* _What you have to do_
Your copy must hold all of the data below, unchanged and without images.

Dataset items
▬▬▬▬▬▬▬▬▬▬

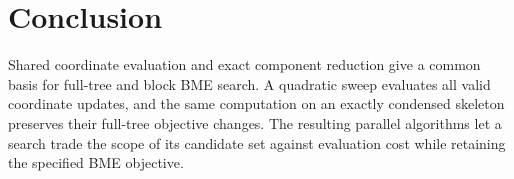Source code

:\documentclass[11pt,a4paper]{article}
\makeatletter
\DeclareRobustCommand{\_}{\ifmmode\nfss@text{\textunderscore}\else\textunderscore\allowbreak\fi}
\theoremstyle{definition}
\makeatother
\begin{document}
\section{Conclusion}

Shared coordinate evaluation and exact component reduction give a common basis for full-tree and block BME search.
A quadratic sweep evaluates all valid coordinate updates, and the same computation on an exactly condensed skeleton preserves their full-tree objective changes.
The resulting parallel algorithms let a search trade the scope of its candidate set against evaluation cost while retaining the specified BME objective.



\clearpage
\appendix

\end{document}
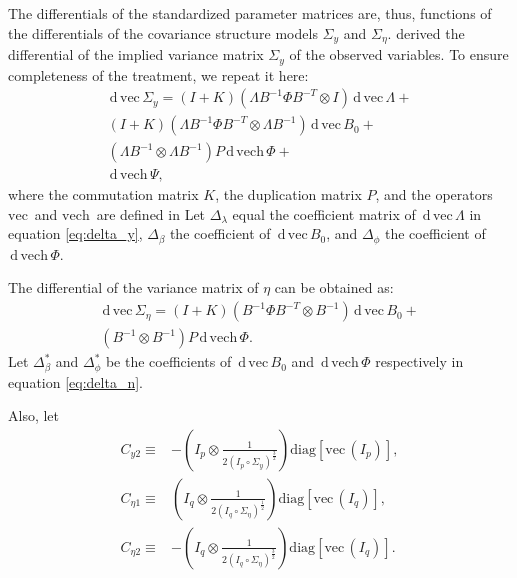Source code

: \documentclass[a4paper,11pt]{article}
\newcommand{\n}{\eta}
\renewcommand{\l}{\lambda}
\renewcommand{\b}{\beta}
\newcommand{\p}{\phi}
\renewcommand{\d}{\,\mathrm{d}\,}
\newcommand{\definedas}{\equiv}
\newcommand{\kronprod}{\otimes}
\newcommand{\hadaprod}{\circ}
\newcommand{\diag}{\mathrm{diag}}
\renewcommand{\vec}{\mathrm{vec}\,}
\newcommand{\vech}{\mathrm{vech}\,}
\newcommand{\0}{\boldsymbol{0}}
\begin{document}
The differentials of the standardized parameter matrices are, thus, 
functions of the differentials of the covariance structure models $\Sigma_y$
and
$\Sigma_\n$.
\cite{neudecker1991linear} derived the differential of the implied variance
matrix $\Sigma_y$ of the observed variables. To ensure completeness of the treatment, we repeat it here:
\begin{equation}\label{eq:delta_y}
\begin{split}
\d\vec \Sigma_y = (I + K) (\Lambda B^{-1} \Phi B^{-T} \kronprod I) 
\d\vec\Lambda 
+ \\
(I + K) (\Lambda B^{-1} \Phi B^{-T} \kronprod \Lambda B^{-1}) \d\vec B_0
+ \\
(\Lambda B^{-1} \kronprod \Lambda B^{-1}) P \d \vech \Phi
+ \\
\d \vech \Psi,
\end{split}
\end{equation}
where the commutation matrix $K$, the duplication matrix $P$, and the operators
$\vec$ and $\vech$ are defined in \cite{magnus1988matrix}
Let $\Delta_\l$ equal the coefficient matrix
 of $\d\vec\Lambda$ in equation \ref{eq:delta_y}, 
$\Delta_\b$ the coefficient  of $\d\vec B_0$, and
$\Delta_\p$ the coefficient  of $\d\vech\Phi$.


The differential of the variance matrix of $\n$ can be obtained as:
\begin{equation}\label{eq:delta_n}
\begin{split}
\d\vec \Sigma_\n = 
(I + K) (B^{-1} \Phi B^{-T} \kronprod  B^{-1}) \d\vec B_0
+ \\
(B^{-1} \kronprod  B^{-1}) P \d \vech \Phi.
\end{split}
\end{equation}
Let $\Delta^*_\b$ and $\Delta^*_\p$  be the coefficients of $\d\vec B_0$ and
$\d\vech\Phi$ respectively in equation \ref{eq:delta_n}.

Also, let
\begin{align}
    C_{y2} \definedas&
        - (I_p \kronprod \frac{1}{2 (I_p \hadaprod \Sigma_y)^{\frac{3}{2}}})
        \diag[\vec(I_p)],
\\
    C_{\n1} \definedas&
        (I_q \kronprod \frac{1}{2 (I_q \hadaprod \Sigma_\n)^{\frac{1}{2}}})
        \diag[\vec(I_q)],
\\
    C_{\n2} \definedas&
        - (I_q \kronprod \frac{1}{2 (I_q \hadaprod \Sigma_\n)^{\frac{3}{2}}})
        \diag[\vec(I_q)].
\end{align}
\end{document}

▬▬▬▬▬▬▬▬▬▬

* _Written solution_
Source code

:\documentclass[11pt,a4paper]{article}
\makeatletter
\DeclareRobustCommand{\_}{\ifmmode\nfss@text{\textunderscore}\else\textunderscore\allowbreak\fi}
\theoremstyle{definition}
\makeatother
\begin{document}
\section{Conclusion}

Shared coordinate evaluation and exact component reduction give a common basis for full-tree and block BME search.
A quadratic sweep evaluates all valid coordinate updates, and the same computation on an exactly condensed skeleton preserves their full-tree objective changes.
The resulting parallel algorithms let a search trade the scope of its candidate set against evaluation cost while retaining the specified BME objective.



\clearpage
\appendix

\end{document}
Source code

: \documentclass[a4paper,11pt]{article}
\newcommand{\n}{\eta}
\renewcommand{\l}{\lambda}
\renewcommand{\b}{\beta}
\newcommand{\p}{\phi}
\renewcommand{\d}{\,\mathrm{d}\,}
\newcommand{\definedas}{\equiv}
\newcommand{\kronprod}{\otimes}
\newcommand{\hadaprod}{\circ}
\newcommand{\diag}{\mathrm{diag}}
\renewcommand{\vec}{\mathrm{vec}\,}
\newcommand{\vech}{\mathrm{vech}\,}
\newcommand{\0}{\boldsymbol{0}}
\begin{document}
The differentials of the standardized parameter matrices are, thus, 
functions of the differentials of the covariance structure models $\Sigma_y$
and
$\Sigma_\n$.
\cite{neudecker1991linear} derived the differential of the implied variance
matrix $\Sigma_y$ of the observed variables. To ensure completeness of the treatment, we repeat it here:
\begin{equation}\label{eq:delta_y}
\begin{split}
\d\vec \Sigma_y = (I + K) (\Lambda B^{-1} \Phi B^{-T} \kronprod I) 
\d\vec\Lambda 
+ \\
(I + K) (\Lambda B^{-1} \Phi B^{-T} \kronprod \Lambda B^{-1}) \d\vec B_0
+ \\
(\Lambda B^{-1} \kronprod \Lambda B^{-1}) P \d \vech \Phi
+ \\
\d \vech \Psi,
\end{split}
\end{equation}
where the commutation matrix $K$, the duplication matrix $P$, and the operators
$\vec$ and $\vech$ are defined in \cite{magnus1988matrix}
Let $\Delta_\l$ equal the coefficient matrix
 of $\d\vec\Lambda$ in equation \ref{eq:delta_y}, 
$\Delta_\b$ the coefficient  of $\d\vec B_0$, and
$\Delta_\p$ the coefficient  of $\d\vech\Phi$.


The differential of the variance matrix of $\n$ can be obtained as:
\begin{equation}\label{eq:delta_n}
\begin{split}
\d\vec \Sigma_\n = 
(I + K) (B^{-1} \Phi B^{-T} \kronprod  B^{-1}) \d\vec B_0
+ \\
(B^{-1} \kronprod  B^{-1}) P \d \vech \Phi.
\end{split}
\end{equation}
Let $\Delta^*_\b$ and $\Delta^*_\p$  be the coefficients of $\d\vec B_0$ and
$\d\vech\Phi$ respectively in equation \ref{eq:delta_n}.

Also, let
\begin{align}
    C_{y2} \definedas&
        - (I_p \kronprod \frac{1}{2 (I_p \hadaprod \Sigma_y)^{\frac{3}{2}}})
        \diag[\vec(I_p)],
\\
    C_{\n1} \definedas&
        (I_q \kronprod \frac{1}{2 (I_q \hadaprod \Sigma_\n)^{\frac{1}{2}}})
        \diag[\vec(I_q)],
\\
    C_{\n2} \definedas&
        - (I_q \kronprod \frac{1}{2 (I_q \hadaprod \Sigma_\n)^{\frac{3}{2}}})
        \diag[\vec(I_q)].
\end{align}
\end{document}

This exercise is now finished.